Are actually just the same arrangement where the entire puzzle is rotated 180°. In fact, rotating the puzzle by 90° increments will give you the same puzzle (this makes perfect intuitive sense; just imagine turning a jigsaw puzzle), but this is only true if the puzzle pieces are also rotated (a little less intuitive). The end result is that we could decrease the total number of computations required by a factor of 4.

2. Rotations

So, we have 9! ways of arranging this puzzle into a 3×3 grid, but we also have to bear in mind that each puzzle piece has four possible rotations. For example, in Figure 1, the pieces are in a rotation in which the “inny” and “outy” diamonds can connect. If we were to rotate the “inny” piece by 90°, the two pieces can no longer be connected.

Fig. 2: We also have to take into consideration each rotation.

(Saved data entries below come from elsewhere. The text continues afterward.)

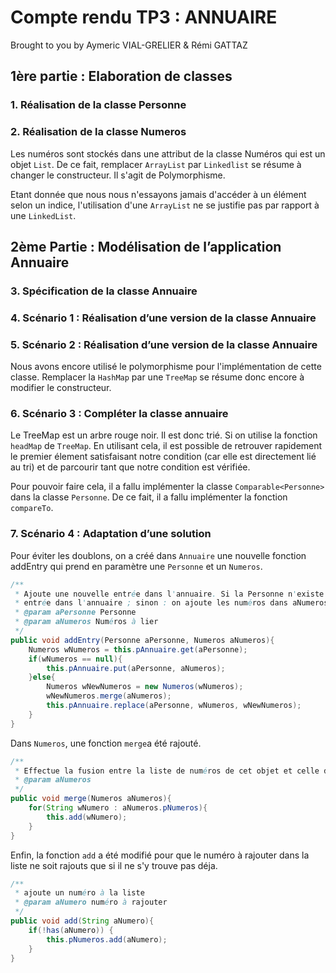 Compte rendu TP3 : ANNUAIRE
===========================

Brought to you by Aymeric VIAL-GRELIER & Rémi GATTAZ

1ère partie : Elaboration de classes
-------------------------------------
### 1. Réalisation de la classe Personne
### 2. Réalisation de la classe Numeros
Les numéros sont stockés dans une attribut de la classe Numéros qui est un objet ```List```. De ce fait, remplacer ```ArrayList``` par ```Linkedlist``` se résume à changer le constructeur. Il s'agit de Polymorphisme.

Etant donnée que nous nous n'essayons jamais d'accéder à un élément selon un indice, l'utilisation d'une ```ArrayList``` ne se justifie pas par rapport à une ```LinkedList```.

2ème Partie : Modélisation de l’application Annuaire
-----------------------------------------------------

### 3. Spécification de la classe Annuaire
### 4. Scénario 1 : Réalisation d’une version de la classe Annuaire
### 5. Scénario 2 : Réalisation d’une version de la classe Annuaire
Nous avons encore utilisé le polymorphisme pour l'implémentation de cette classe. Remplacer la ```HashMap``` par une ```TreeMap``` se résume donc encore à modifier le constructeur.



### 6. Scénario 3 : Compléter la classe annuaire
Le TreeMap est un arbre rouge noir. Il est donc trié. Si on utilise la fonction ```headMap``` de ```TreeMap```. En utilisant cela, il est possible de retrouver rapidement le premier élement satisfaisant notre condition (car elle est directement lié au tri) et de parcourir tant que notre condition est vérifiée.

Pour pouvoir faire cela, il a fallu implémenter la classe ```Comparable<Personne>``` dans la classe ```Personne```. De ce fait, il a fallu implémenter la fonction ```compareTo```.

### 7. Scénario 4 : Adaptation d’une solution

Pour éviter les doublons, on a créé dans ```Annuaire``` une nouvelle fonction addEntry qui prend en paramètre une ```Personne``` et un ```Numeros```.

```java
/**
 * Ajoute une nouvelle entrée dans l'annuaire. Si la Personne n'existe pas: on crée une nouvelle
 * entrée dans l'annuaire ; sinon : on ajoute les numéros dans aNumeros à la Personne
 * @param aPersonne Personne
 * @param aNumeros Numéros à lier
 */
public void addEntry(Personne aPersonne, Numeros aNumeros){
    Numeros wNumeros = this.pAnnuaire.get(aPersonne);
    if(wNumeros == null){
        this.pAnnuaire.put(aPersonne, aNumeros);
    }else{
        Numeros wNewNumeros = new Numeros(wNumeros);
        wNewNumeros.merge(aNumeros);
        this.pAnnuaire.replace(aPersonne, wNumeros, wNewNumeros);
    }
}
```

Dans ```Numeros```, une fonction ```merge```a été rajouté.
```java
/**
 * Effectue la fusion entre la liste de numéros de cet objet et celle donnée en paramètre
 * @param aNumeros
 */
public void merge(Numeros aNumeros){
    for(String wNumero : aNumeros.pNumeros){
        this.add(wNumero);
    }
}
```

Enfin, la fonction ```add``` a été modifié pour que le numéro à rajouter dans la liste ne soit rajouts que si il ne s'y trouve pas déja.

```java
/**
 * ajoute un numéro à la liste
 * @param aNumero numéro à rajouter
 */
public void add(String aNumero){
    if(!has(aNumero)) {
        this.pNumeros.add(aNumero);
    }
}
```
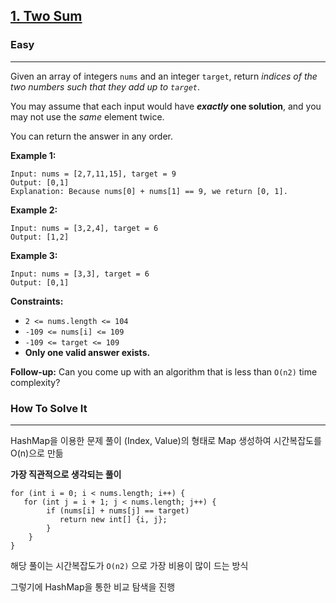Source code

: ## [1\. Two Sum](https://leetcode.com/problems/two-sum)

### Easy

---

Given an array of integers `nums` and an integer `target`, return _indices of the two numbers such that they add up to `target`_.

You may assume that each input would have **_exactly_ one solution**, and you may not use the _same_ element twice.

You can return the answer in any order.

**Example 1:**

```
Input: nums = [2,7,11,15], target = 9
Output: [0,1]
Explanation: Because nums[0] + nums[1] == 9, we return [0, 1].
```

**Example 2:**

```
Input: nums = [3,2,4], target = 6
Output: [1,2]
```

**Example 3:**

```
Input: nums = [3,3], target = 6
Output: [0,1]
```

**Constraints:**

-   `2 <= nums.length <= 104`
-   `-109 <= nums[i] <= 109`
-   `-109 <= target <= 109`
-   **Only one valid answer exists.**

**Follow-up:** Can you come up with an algorithm that is less than `O(n2)` time complexity?

### **How To Solve It**

---

HashMap을 이용한 문제 풀이 (Index, Value)의 형태로 Map 생성하여 시간복잡도를 O(n)으로 만듦

**가장 직관적으로 생각되는 풀이**

```
for (int i = 0; i < nums.length; i++) {
   for (int j = i + 1; j < nums.length; j++) {
    	if (nums[i] + nums[j] == target)
           return new int[] {i, j};
        }
    }
}
```

해당 풀이는 시간복잡도가 `O(n2)` 으로 가장 비용이 많이 드는 방식

그렇기에 HashMap을 통한 비교 탐색을 진행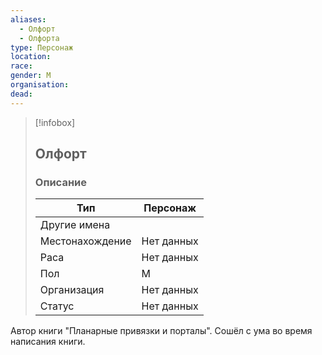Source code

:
 ```yaml
---
aliases:
  - Олфорт
  - Олфорта
type: Персонаж
location: 
race: 
gender: М
organisation: 
dead:
---
```


> [!infobox]
> 
> ## Олфорт
> 
> ### Описание
> 
> | Тип | Персонаж |
> | --- | --- |
> | Другие имена|  |
> | Местонахождение | Нет данных |
> | Раса | Нет данных |
> | Пол | М |
> | Организация | Нет данных |
> | Статус | Нет данных |

Автор книги "Планарные привязки и порталы". Сошёл с ума во время написания книги.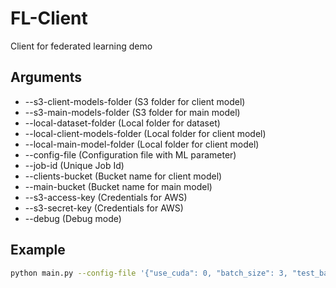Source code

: # FL-Client

Client for federated learning demo

## Arguments
* --s3-client-models-folder (S3 folder for client model)
* --s3-main-models-folder (S3 folder for main model)
* --local-dataset-folder (Local folder for dataset)
* --local-client-models-folder (Local folder for client model)
* --local-main-model-folder (Local folder for client model)
* --config-file (Configuration file with ML parameter)
* --job-id (Unique Job Id)
* --clients-bucket (Bucket name for client model)
* --main-bucket (Bucket name for main model)
* --s3-access-key (Credentials for AWS)
* --s3-secret-key (Credentials for AWS)
* --debug (Debug mode)

## Example
```bash
python main.py --config-file '{"use_cuda": 0, "batch_size": 3, "test_batch_size": 1, "lr": 0.001, "log_interval": 10, "epochs": 10, "momentum": 0.09}' --s3-client-models-folder "clients" --s3-main-models-folder "main" --local-dataset-folder "./dataset" --local-client-models-folder "./storage" --local-main-model-folder "./storage" --job-id 4245245 --clients-bucket "MY_BUCKET_NAME" --main-bucket "ANOTHER_BUCKET_NAME"
```
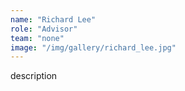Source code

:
```yaml
---
name: "Richard Lee"
role: "Advisor"
team: "none"
image: "/img/gallery/richard_lee.jpg"
---
```


description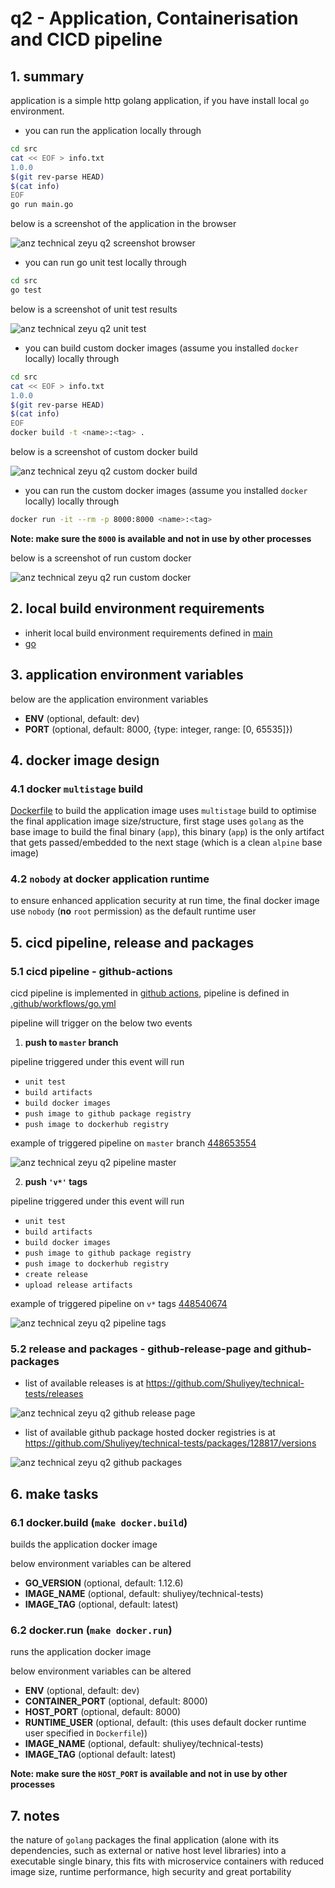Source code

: # q2 - Application, Containerisation and CICD pipeline

## 1. summary

application is a simple http golang application, if you have install local `go` environment.

* you can run the application locally through

```bash
cd src
cat << EOF > info.txt
1.0.0
$(git rev-parse HEAD)
$(cat info)
EOF
go run main.go
```

below is a screenshot of the application in the browser

![anz technical zeyu q2 screenshot browser](technical-tests-q2-screenshot-browser.png)

* you can run go unit test locally through

```bash
cd src
go test
```

below is a screenshot of unit test results

![anz technical zeyu q2 unit test](technical-tests-q2-unit-test.png)

* you can build custom docker images (assume you installed `docker` locally) locally through

```bash
cd src
cat << EOF > info.txt
1.0.0
$(git rev-parse HEAD)
$(cat info)
EOF
docker build -t <name>:<tag> .
```

below is a screenshot of custom docker build

![anz technical zeyu q2 custom docker build](technical-tests-q2-custom-docker-build.png)

* you can run the custom docker images (assume you installed `docker` locally) locally through

```bash
docker run -it --rm -p 8000:8000 <name>:<tag>
```

**Note: make sure the `8000` is available and not in use by other processes**

below is a screenshot of run custom docker

![anz technical zeyu q2 run custom docker](technical-tests-q2-run-custom-docker.png)

## 2. local build environment requirements

* inherit local build environment requirements defined in [main](../README.md#12-local-build-environment-requirements)
* [go](https://github.com/golang/go)

## 3. application environment variables

below are the application environment variables

* **ENV** (optional, default: dev)
* **PORT** (optional, default: 8000, {type: integer, range: [0, 65535]})

## 4. docker image design

### 4.1 docker `multistage` build

[Dockerfile](../src/Dockerfile) to build the application image uses `multistage` build to optimise the final application image size/structure, first stage uses `golang` as the base image to build the final binary (`app`), this binary (`app`) is the only artifact that gets passed/embedded to the next stage (which is a clean `alpine` base image)

### 4.2 `nobody` at docker application runtime

to ensure enhanced application security at run time, the final docker image use `nobody` (**no** `root` permission) as the default runtime user

## 5. cicd pipeline, release and packages

### 5.1 cicd pipeline - github-actions

cicd pipeline is implemented in [github actions](https://github.com/features/actions), pipeline is defined in [.github/workflows/go.yml](../.github/workflows/go.yml)

pipeline will trigger on the below two events

1. **push to `master` branch**

pipeline triggered under this event will run

* `unit test`
* `build artifacts`
* `build docker images`
* `push image to github package registry`
* `push image to dockerhub registry`

example of triggered pipeline on `master` branch [448653554](https://github.com/Shuliyey/technical-tests/runs/448653554?check_suite_focus=true)

![anz technical zeyu q2 pipeline master](technical-tests-q2-pipeline-master.png)

2. **push `'v*'` tags**

pipeline triggered under this event will run

* `unit test`
* `build artifacts`
* `build docker images`
* `push image to github package registry`
* `push image to dockerhub registry`
* `create release`
* `upload release artifacts`

example of triggered pipeline on `v*` tags [448540674](https://github.com/Shuliyey/technical-tests/runs/448540674?check_suite_focus=true)

![anz technical zeyu q2 pipeline tags](technical-tests-q2-pipeline-tags.png)

### 5.2 release and packages - github-release-page and github-packages

* list of available releases is at https://github.com/Shuliyey/technical-tests/releases

![anz technical zeyu q2 github release page](technical-tests-q2-github-release-page.png)

* list of available github package hosted docker registries is at https://github.com/Shuliyey/technical-tests/packages/128817/versions

![anz technical zeyu q2 github packages](technical-tests-q2-github-packages.png)

## 6. make tasks

### 6.1 docker.build (`make docker.build`)

builds the application docker image

below environment variables can be altered

* **GO_VERSION** (optional, default: 1.12.6)
* **IMAGE_NAME** (optional, default: shuliyey/technical-tests)
* **IMAGE_TAG** (optional, default: latest)

### 6.2 docker.run (`make docker.run`)

runs the application docker image

below environment variables can be altered

* **ENV** (optional, default: dev)
* **CONTAINER_PORT** (optional, default: 8000)
* **HOST_PORT** (optional, default: 8000)
* **RUNTIME_USER** (optional, default: (this uses default docker runtime user specified in `Dockerfile`))
* **IMAGE_NAME** (optional, default: shuliyey/technical-tests)
* **IMAGE_TAG** (optional default: latest)

**Note: make sure the `HOST_PORT` is available and not in use by other processes**

## 7. notes

the nature of `golang` packages the final application (alone with its dependencies, such as external or native host level libraries) into a executable single binary, this fits with microservice containers with reduced image size, runtime performance, high security and great portability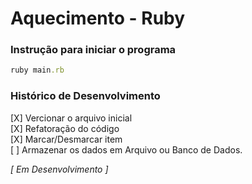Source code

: # Aquecimento - Ruby

### Instrução para iniciar o programa

```ruby
ruby main.rb
```

### Histórico de Desenvolvimento

[X] Vercionar o arquivo inicial<br>
[X] Refatoração do código<br>
[X] Marcar/Desmarcar item<br>
[ ] Armazenar os dados em Arquivo ou Banco de Dados.

_[ Em Desenvolvimento ]_
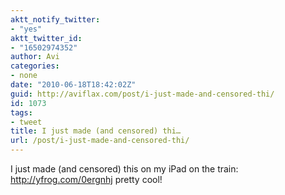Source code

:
 ```yaml
---
aktt_notify_twitter:
- "yes"
aktt_twitter_id:
- "16502974352"
author: Avi
categories:
- none
date: "2010-06-18T18:42:02Z"
guid: http://aviflax.com/post/i-just-made-and-censored-thi/
id: 1073
tags:
- tweet
title: I just made (and censored) thi…
url: /post/i-just-made-and-censored-thi/
---
```

I just made (and censored) this on my iPad on the train: <a href="http://yfrog.com/0ergnhj" rel="nofollow">http://yfrog.com/0ergnhj</a> pretty cool!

How many different ways can we rotate the 9 puzzle pieces? Since the rotation of one has no bearing on the rotation of another, the situation is different than before. At position p[1] we have 4 options. At p[2] through p[9] we also have 4 options. The total number of rotational arrangements is then

(4*4*4*4*4*4*4*4*4 )= 49 = 262,144

which is a similarly huge number. It gets a lot more frightening when you realize that this is how many rotational arrangements there are for each positional arrangement! Our total number of potential solutions is then, taking into account piece rotation, puzzle rotation, and piece arrangement:

(possible arrangments)*(possible rotations per arrangement) =

(362,880/4)*262,144 =  23,781,703,680

Yeah. 23 billion.

Where the hell did they get 300,000? They were off by a factor of 100,000! Or perhaps I’m just doing something wrong; that whole combination vs. permutation thing has aways confused me :) .

3. Testing Potential Solutions

We now have an idea of how many different solutions there are to this problem, but only one of them (the game-makers claim) is correct! So we also need a way to test for correctness.

The most straight-forward thing to do would be to check whether or not each neighboring side is a match (i.e. is equal but opposite in value). There are 12 pairings that have to match in the correct arrangement.

Fig. 3: The correct solution must have 12 matching sides (red bars).

If each puzzle piece has a defined top, bottom, left, and right, then we simply need 12 comparison tests in the spirit of “if the right side of the top-left square is equal but opposite to the left side of the top-middle square, they are a match.”

Next Steps

Now that I have laid out the problem and a rough idea of what needs to be accomplished to solve it, we can walk through a short computer program that will do this work for us. I’ve already finished the program and successfully tested it against fake data that I knew had a  solution, so I will run it overnight tonight against the real puzzle and hope that my Eee PC’s tiny processor can chug through all the necessary calculations fast enough to have an answer for me by morning. Once it works, I’ll write up a post on the program itself.

**UPDATE**

That first test against the real puzzle didn’t work, because I had recorded the pieces incorrectly. That was fixed and the solution was found, and this is described in a later post.